Unless we’re talking about the world’s best chocolate chip cookie, passively consuming a product just isn’t that satisfying. In a world where customers are treated as mere consumers of a product whose creation they personally have nothing to do with, an unsatisfying collapse occurs. This collapse flattens what is ideally a rich, complex relationship between a product and the creative process that produces it.
For all the industry talk of “customer-centric innovation,” the customer is generally suspiciously absent from the actual creation of a product or service. Sure, they may be “empathically” held in mind by the design team, but in reality, the customer only appears on the scene as the recipient of something they played no active part in creating.
But a revolution is occurring, and at Zen Media, we’re on the front lines. You might call it the democratization of the creative process that produces products and services. This democratization lies in a paradigm shift from a linear perspective to that of a complex system. The outdated (and frankly, boring) linear perspective views the creative process as something that happens at Point A and is then “handed off” to Point B (a product is actively created by a brand and then passed on at the “end of the line” to a passive consumer).
The complex systems perspective is much sexier. It views consumers as co-creators. This is the shift from regarding the consumer as a passive recipient to relating with them as an active participant.
Rather than viewing the creative process as something that happens at an active Point A that must then reach a passive Point B, the creative process is understood and democratized as a mutually enriching relationship between two active sides and between multiple environmental “nodes,” with each creatively influencing the other. In other words, both A and B (and C, D, E and so on – you see why it’s a called a complex system) are “baked in” from start to finish.
Now that’s a truly satisfying chocolate chip cookie.
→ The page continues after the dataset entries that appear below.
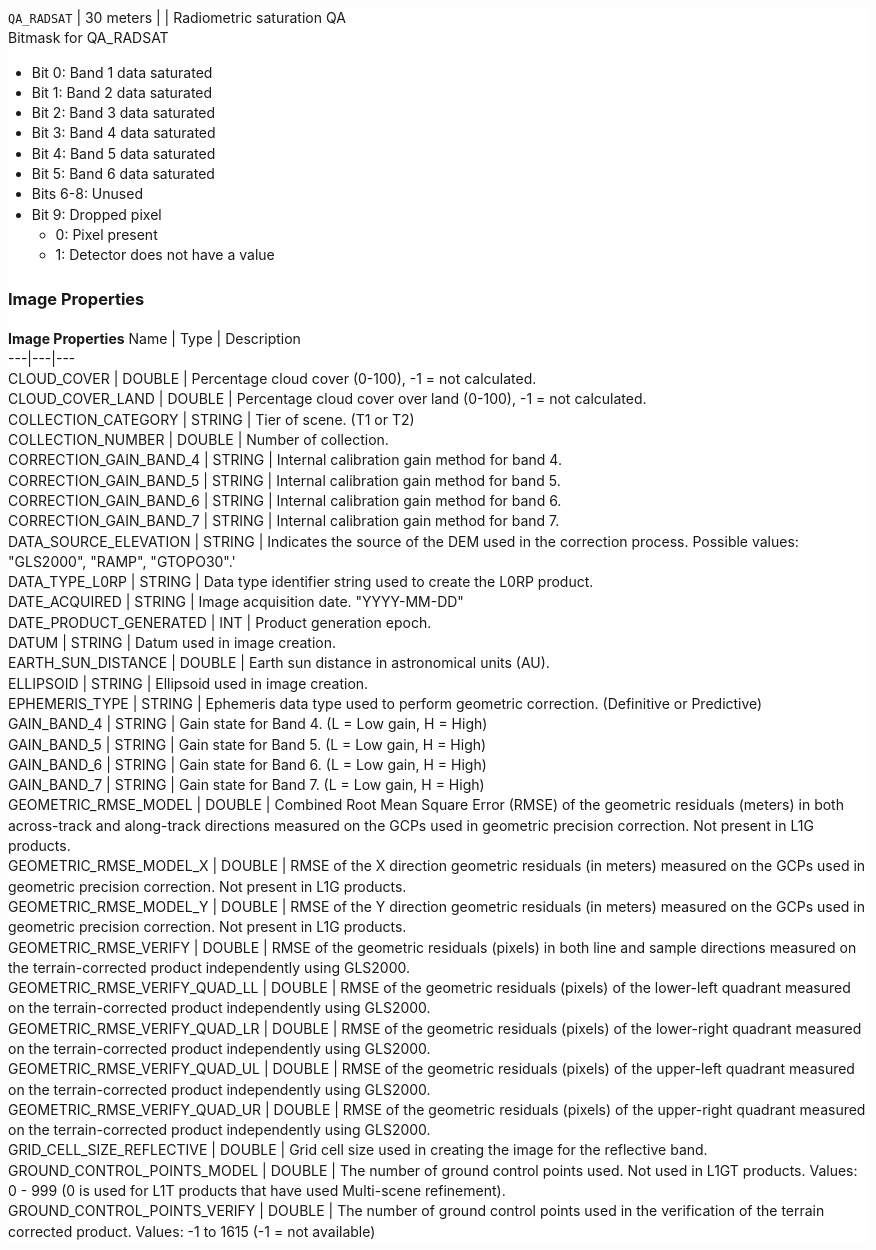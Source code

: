   
`QA_RADSAT` |  30 meters  |  | Radiometric saturation QA  
Bitmask for QA_RADSAT
  * Bit 0: Band 1 data saturated 
  * Bit 1: Band 2 data saturated 
  * Bit 2: Band 3 data saturated 
  * Bit 3: Band 4 data saturated 
  * Bit 4: Band 5 data saturated 
  * Bit 5: Band 6 data saturated 
  * Bits 6-8: Unused 
  * Bit 9: Dropped pixel 
    * 0: Pixel present
    * 1: Detector does not have a value

  
### Image Properties
**Image Properties**
Name | Type | Description  
---|---|---  
CLOUD_COVER | DOUBLE | Percentage cloud cover (0-100), -1 = not calculated.  
CLOUD_COVER_LAND | DOUBLE | Percentage cloud cover over land (0-100), -1 = not calculated.  
COLLECTION_CATEGORY | STRING | Tier of scene. (T1 or T2)  
COLLECTION_NUMBER | DOUBLE | Number of collection.  
CORRECTION_GAIN_BAND_4 | STRING | Internal calibration gain method for band 4.  
CORRECTION_GAIN_BAND_5 | STRING | Internal calibration gain method for band 5.  
CORRECTION_GAIN_BAND_6 | STRING | Internal calibration gain method for band 6.  
CORRECTION_GAIN_BAND_7 | STRING | Internal calibration gain method for band 7.  
DATA_SOURCE_ELEVATION | STRING | Indicates the source of the DEM used in the correction process. Possible values: "GLS2000", "RAMP", "GTOPO30".'  
DATA_TYPE_L0RP | STRING | Data type identifier string used to create the L0RP product.  
DATE_ACQUIRED | STRING | Image acquisition date. "YYYY-MM-DD"  
DATE_PRODUCT_GENERATED | INT | Product generation epoch.  
DATUM | STRING | Datum used in image creation.  
EARTH_SUN_DISTANCE | DOUBLE | Earth sun distance in astronomical units (AU).  
ELLIPSOID | STRING | Ellipsoid used in image creation.  
EPHEMERIS_TYPE | STRING | Ephemeris data type used to perform geometric correction. (Definitive or Predictive)  
GAIN_BAND_4 | STRING | Gain state for Band 4. (L = Low gain, H = High)  
GAIN_BAND_5 | STRING | Gain state for Band 5. (L = Low gain, H = High)  
GAIN_BAND_6 | STRING | Gain state for Band 6. (L = Low gain, H = High)  
GAIN_BAND_7 | STRING | Gain state for Band 7. (L = Low gain, H = High)  
GEOMETRIC_RMSE_MODEL | DOUBLE | Combined Root Mean Square Error (RMSE) of the geometric residuals (meters) in both across-track and along-track directions measured on the GCPs used in geometric precision correction. Not present in L1G products.  
GEOMETRIC_RMSE_MODEL_X | DOUBLE | RMSE of the X direction geometric residuals (in meters) measured on the GCPs used in geometric precision correction. Not present in L1G products.  
GEOMETRIC_RMSE_MODEL_Y | DOUBLE | RMSE of the Y direction geometric residuals (in meters) measured on the GCPs used in geometric precision correction. Not present in L1G products.  
GEOMETRIC_RMSE_VERIFY | DOUBLE | RMSE of the geometric residuals (pixels) in both line and sample directions measured on the terrain-corrected product independently using GLS2000.  
GEOMETRIC_RMSE_VERIFY_QUAD_LL | DOUBLE | RMSE of the geometric residuals (pixels) of the lower-left quadrant measured on the terrain-corrected product independently using GLS2000.  
GEOMETRIC_RMSE_VERIFY_QUAD_LR | DOUBLE | RMSE of the geometric residuals (pixels) of the lower-right quadrant measured on the terrain-corrected product independently using GLS2000.  
GEOMETRIC_RMSE_VERIFY_QUAD_UL | DOUBLE | RMSE of the geometric residuals (pixels) of the upper-left quadrant measured on the terrain-corrected product independently using GLS2000.  
GEOMETRIC_RMSE_VERIFY_QUAD_UR | DOUBLE | RMSE of the geometric residuals (pixels) of the upper-right quadrant measured on the terrain-corrected product independently using GLS2000.  
GRID_CELL_SIZE_REFLECTIVE | DOUBLE | Grid cell size used in creating the image for the reflective band.  
GROUND_CONTROL_POINTS_MODEL | DOUBLE | The number of ground control points used. Not used in L1GT products. Values: 0 - 999 (0 is used for L1T products that have used Multi-scene refinement).  
GROUND_CONTROL_POINTS_VERIFY | DOUBLE | The number of ground control points used in the verification of the terrain corrected product. Values: -1 to 1615 (-1 = not available)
What does this democratization of the creative process look like in practice? Swiss furniture company Vitra is an illustrative example. Vitra pop-up shops in Zurich and Amsterdam have appeared with brick-and-data environments deliberately designed to create the conditions for recruiting consumers as active co-creators.
On the surface, these pop-up shops are a virtual homage to the iconic, 1948 Eames plastic chair (inspired by its creators, Charles and Ray Eames), itself a testament to the creative process. But looking a little deeper, something even more interesting is going on than a celebration of the first industrially manufactured chair as popularly reintroduced by Vitra throughout Europe and the Middle East.
What is going on is a revolutionary paradigm shift potentiated at the creative crossroads of architecture, interior design, digital analytics, and marketing (the crossroads we at Zen Media are pioneering in the U.S.). This potent, multi-pronged approach to design positions visitors as active participants in the creative process: Vitra’s pop-up shops feature touch responsive tablets where visitors can mix and match various colors, bases, and upholstery choices to partner with Vitra in co-creating a custom version of the classic chair, proving that the most satisfying “cookie” is the one the customer plays an active role in baking.